I am happy I came out when I did. I think it was not so bad as people are becoming more accustomed to the idea. I feel horrible for the generations before me, where they had nowhere to go. Every queer generation confronts its own crisis, though it is always based on one condition that cuts across time for all generations: fear! Can you financially support yourself if worse comes to worst; like if you are kicked out of home. Do you have a support network? This was my fear, and because my parents sheltered me, I was not aware of how many opportunities and challenges there were out there. Until I moved out, my view on life was blinded by the life my parents had presubscribed for me.

 

Specific events bring changes that define each generation. For the Stonewall Generation, the Stonewall Riots of 1969 began the liberation of the LGBTIQ identity.
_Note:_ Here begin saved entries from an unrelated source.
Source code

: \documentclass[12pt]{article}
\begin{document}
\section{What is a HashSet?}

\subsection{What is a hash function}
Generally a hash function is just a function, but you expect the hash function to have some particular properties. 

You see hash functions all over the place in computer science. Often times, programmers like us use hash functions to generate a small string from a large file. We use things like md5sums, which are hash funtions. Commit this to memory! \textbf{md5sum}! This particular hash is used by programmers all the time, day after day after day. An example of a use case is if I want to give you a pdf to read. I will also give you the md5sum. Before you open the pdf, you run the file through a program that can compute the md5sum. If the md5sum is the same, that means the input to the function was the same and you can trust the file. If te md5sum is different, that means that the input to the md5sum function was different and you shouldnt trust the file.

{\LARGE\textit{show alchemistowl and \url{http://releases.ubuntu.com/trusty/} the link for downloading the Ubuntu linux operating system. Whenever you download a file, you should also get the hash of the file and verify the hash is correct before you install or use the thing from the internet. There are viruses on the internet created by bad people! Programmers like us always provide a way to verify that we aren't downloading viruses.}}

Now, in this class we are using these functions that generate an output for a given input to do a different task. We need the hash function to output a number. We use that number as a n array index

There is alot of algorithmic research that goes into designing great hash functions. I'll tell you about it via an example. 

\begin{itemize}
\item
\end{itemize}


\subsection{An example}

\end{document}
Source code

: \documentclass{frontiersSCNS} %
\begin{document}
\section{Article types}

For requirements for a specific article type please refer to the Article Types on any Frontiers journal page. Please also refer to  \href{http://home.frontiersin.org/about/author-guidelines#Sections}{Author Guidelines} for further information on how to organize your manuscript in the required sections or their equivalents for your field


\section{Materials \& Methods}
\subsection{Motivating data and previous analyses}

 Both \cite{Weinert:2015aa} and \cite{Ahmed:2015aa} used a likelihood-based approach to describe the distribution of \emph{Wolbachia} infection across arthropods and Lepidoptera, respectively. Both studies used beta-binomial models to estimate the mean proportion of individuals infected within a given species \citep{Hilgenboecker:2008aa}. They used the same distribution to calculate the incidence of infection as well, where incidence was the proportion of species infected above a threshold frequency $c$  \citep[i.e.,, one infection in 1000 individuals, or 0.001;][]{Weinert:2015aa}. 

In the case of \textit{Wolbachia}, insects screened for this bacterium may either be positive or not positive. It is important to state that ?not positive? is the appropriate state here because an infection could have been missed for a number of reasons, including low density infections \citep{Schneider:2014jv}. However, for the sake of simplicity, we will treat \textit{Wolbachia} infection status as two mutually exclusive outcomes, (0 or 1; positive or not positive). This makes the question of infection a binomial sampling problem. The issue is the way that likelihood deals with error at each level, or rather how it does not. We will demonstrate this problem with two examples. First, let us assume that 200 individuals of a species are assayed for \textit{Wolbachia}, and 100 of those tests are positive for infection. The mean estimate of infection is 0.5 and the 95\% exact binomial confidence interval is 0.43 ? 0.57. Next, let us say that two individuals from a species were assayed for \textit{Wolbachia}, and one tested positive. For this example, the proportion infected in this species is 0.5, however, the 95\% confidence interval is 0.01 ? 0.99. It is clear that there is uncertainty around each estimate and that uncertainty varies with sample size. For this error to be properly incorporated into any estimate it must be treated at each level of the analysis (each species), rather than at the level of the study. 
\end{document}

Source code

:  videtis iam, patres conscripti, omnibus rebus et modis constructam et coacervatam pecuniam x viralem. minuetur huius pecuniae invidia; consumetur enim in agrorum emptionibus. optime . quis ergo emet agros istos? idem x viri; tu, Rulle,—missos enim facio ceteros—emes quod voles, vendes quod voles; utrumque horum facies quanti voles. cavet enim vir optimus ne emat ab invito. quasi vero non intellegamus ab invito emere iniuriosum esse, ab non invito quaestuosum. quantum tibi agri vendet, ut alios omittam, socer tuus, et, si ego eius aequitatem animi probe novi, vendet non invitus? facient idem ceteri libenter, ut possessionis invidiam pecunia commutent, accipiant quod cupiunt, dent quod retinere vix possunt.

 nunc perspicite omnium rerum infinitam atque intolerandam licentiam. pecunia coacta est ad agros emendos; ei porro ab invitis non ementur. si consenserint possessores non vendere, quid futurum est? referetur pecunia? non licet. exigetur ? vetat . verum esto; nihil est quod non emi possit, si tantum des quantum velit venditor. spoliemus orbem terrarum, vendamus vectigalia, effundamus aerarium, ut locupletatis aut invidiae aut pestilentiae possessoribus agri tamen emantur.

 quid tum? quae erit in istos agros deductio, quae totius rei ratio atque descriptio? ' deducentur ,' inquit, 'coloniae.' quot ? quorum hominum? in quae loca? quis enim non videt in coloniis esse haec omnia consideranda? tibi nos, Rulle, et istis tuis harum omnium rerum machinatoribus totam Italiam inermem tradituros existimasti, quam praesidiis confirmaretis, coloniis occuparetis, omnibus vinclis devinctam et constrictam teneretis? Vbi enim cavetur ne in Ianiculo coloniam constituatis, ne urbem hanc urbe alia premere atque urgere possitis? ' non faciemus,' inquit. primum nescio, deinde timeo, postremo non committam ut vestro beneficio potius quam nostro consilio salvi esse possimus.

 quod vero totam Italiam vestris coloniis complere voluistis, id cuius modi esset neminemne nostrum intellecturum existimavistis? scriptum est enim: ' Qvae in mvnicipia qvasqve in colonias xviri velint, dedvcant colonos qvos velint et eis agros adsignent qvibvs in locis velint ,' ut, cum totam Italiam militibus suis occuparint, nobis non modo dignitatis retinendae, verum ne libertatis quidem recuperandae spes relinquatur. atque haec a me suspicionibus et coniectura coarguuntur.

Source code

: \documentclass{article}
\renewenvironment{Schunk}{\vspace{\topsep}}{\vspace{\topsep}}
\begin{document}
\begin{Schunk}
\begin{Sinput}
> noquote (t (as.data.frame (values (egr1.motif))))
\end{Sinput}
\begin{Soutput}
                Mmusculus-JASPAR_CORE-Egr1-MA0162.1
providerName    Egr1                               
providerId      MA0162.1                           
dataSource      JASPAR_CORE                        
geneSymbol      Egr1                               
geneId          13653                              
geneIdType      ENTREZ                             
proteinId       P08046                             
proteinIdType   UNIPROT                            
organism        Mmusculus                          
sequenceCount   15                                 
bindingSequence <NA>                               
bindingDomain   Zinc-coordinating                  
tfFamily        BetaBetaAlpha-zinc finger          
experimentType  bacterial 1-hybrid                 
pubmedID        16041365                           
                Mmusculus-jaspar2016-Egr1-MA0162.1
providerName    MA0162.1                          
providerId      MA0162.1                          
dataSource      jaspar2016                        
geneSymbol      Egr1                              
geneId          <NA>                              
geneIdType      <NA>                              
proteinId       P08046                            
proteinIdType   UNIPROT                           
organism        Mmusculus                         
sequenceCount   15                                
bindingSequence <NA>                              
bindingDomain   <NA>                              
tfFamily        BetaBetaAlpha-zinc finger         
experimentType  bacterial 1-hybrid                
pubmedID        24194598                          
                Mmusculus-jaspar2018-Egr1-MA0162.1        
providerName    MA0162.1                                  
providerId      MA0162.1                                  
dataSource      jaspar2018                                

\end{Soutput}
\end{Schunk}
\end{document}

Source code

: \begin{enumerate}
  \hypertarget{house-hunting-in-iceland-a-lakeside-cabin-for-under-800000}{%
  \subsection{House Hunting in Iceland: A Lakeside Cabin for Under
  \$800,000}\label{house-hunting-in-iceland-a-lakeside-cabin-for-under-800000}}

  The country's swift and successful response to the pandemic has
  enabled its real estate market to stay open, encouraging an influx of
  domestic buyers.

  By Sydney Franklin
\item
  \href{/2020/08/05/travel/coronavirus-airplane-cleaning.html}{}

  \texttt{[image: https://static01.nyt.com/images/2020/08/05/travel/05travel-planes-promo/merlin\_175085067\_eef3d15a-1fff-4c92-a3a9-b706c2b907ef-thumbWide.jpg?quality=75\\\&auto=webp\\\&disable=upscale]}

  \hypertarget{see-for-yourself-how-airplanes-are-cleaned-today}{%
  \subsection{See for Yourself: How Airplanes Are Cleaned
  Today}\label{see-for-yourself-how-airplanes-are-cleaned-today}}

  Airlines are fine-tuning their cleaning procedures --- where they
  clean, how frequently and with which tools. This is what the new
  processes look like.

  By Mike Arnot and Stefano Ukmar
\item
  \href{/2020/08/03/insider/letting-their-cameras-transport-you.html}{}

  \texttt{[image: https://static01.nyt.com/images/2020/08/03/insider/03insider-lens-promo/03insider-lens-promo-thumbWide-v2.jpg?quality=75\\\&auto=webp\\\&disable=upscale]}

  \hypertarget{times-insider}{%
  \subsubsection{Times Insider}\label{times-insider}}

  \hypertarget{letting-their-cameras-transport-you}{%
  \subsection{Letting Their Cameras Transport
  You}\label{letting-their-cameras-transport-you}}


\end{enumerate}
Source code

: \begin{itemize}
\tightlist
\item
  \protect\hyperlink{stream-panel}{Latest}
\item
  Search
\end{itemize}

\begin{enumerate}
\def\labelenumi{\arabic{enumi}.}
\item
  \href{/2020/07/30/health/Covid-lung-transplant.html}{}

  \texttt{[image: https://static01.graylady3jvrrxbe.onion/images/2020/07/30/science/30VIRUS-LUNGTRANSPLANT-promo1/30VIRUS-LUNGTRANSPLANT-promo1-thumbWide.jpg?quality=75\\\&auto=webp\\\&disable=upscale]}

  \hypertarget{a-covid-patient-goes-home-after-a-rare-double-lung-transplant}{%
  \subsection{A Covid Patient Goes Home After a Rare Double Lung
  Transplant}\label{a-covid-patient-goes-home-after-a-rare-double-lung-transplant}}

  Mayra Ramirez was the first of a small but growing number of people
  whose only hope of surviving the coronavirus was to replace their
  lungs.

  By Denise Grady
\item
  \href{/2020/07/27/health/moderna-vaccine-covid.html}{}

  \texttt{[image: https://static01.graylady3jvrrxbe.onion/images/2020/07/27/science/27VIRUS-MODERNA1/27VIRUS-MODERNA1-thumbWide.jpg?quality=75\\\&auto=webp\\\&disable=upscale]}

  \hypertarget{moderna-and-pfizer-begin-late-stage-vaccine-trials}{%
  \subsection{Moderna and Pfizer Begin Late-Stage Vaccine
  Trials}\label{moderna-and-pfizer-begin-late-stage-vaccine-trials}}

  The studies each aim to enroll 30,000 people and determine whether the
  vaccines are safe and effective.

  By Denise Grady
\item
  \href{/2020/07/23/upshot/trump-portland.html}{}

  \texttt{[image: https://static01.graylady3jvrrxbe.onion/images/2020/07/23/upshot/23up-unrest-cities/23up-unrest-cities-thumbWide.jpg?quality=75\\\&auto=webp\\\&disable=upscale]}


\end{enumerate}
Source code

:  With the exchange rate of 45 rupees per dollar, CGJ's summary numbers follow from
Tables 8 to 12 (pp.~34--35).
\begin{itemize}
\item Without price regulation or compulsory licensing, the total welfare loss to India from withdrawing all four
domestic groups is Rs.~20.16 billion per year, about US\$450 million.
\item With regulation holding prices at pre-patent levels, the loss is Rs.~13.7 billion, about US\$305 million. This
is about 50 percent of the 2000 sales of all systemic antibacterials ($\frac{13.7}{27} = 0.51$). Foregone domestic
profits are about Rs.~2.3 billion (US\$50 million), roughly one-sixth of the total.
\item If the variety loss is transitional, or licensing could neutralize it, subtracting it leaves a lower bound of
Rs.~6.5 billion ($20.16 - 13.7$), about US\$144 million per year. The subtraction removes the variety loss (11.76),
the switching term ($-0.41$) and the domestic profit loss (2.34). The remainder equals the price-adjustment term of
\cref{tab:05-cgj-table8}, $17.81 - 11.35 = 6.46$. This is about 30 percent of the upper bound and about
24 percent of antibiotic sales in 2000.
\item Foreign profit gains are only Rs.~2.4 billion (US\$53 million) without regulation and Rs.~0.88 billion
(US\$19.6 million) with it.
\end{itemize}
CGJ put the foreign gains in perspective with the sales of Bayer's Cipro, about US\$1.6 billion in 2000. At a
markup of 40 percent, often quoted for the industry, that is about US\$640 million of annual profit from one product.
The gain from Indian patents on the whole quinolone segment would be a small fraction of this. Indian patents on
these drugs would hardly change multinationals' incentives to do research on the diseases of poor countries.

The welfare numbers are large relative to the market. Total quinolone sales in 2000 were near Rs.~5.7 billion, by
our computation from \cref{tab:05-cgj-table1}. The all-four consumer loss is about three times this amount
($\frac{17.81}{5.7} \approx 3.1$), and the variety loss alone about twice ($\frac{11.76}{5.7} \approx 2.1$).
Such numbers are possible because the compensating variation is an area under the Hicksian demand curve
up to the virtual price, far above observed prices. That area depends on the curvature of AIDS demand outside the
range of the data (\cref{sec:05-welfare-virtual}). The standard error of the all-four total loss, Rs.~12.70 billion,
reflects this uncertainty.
For the AIDS Generation, 1981 was the year in which the viral enemy was encountered. These challenges are perceptible for all generations living through each crisis, but for those who preceded us, current challenges may seem obscure, minimal to what they had confronted. I have seen this mindset firsthand with the members of the AIDS Generation who cannot bear witness to the difficulty of being an LGBTIQ person in the 21st century, dismissing our behaviours, diminishing our hardships, especially in relation to coming out.

 

Too, it is difficult for us to imagine the challenges of those who came before us. This inability to understand and communicate fully across generations is not a new concept; intergenerational tensions in the LGBTIQ community have long existed. Yet within the LGBTIQ population, the need to break down these barriers and learn from each other is much more important, as we represent a small minority in a heterosexist society that would prefer to ignore and silence us. Our power is in our ability to reach across the divide of generations to create a collective voice, to understand what each generation faced, and/or currently faces, and respect conditions that shape our coming out struggle.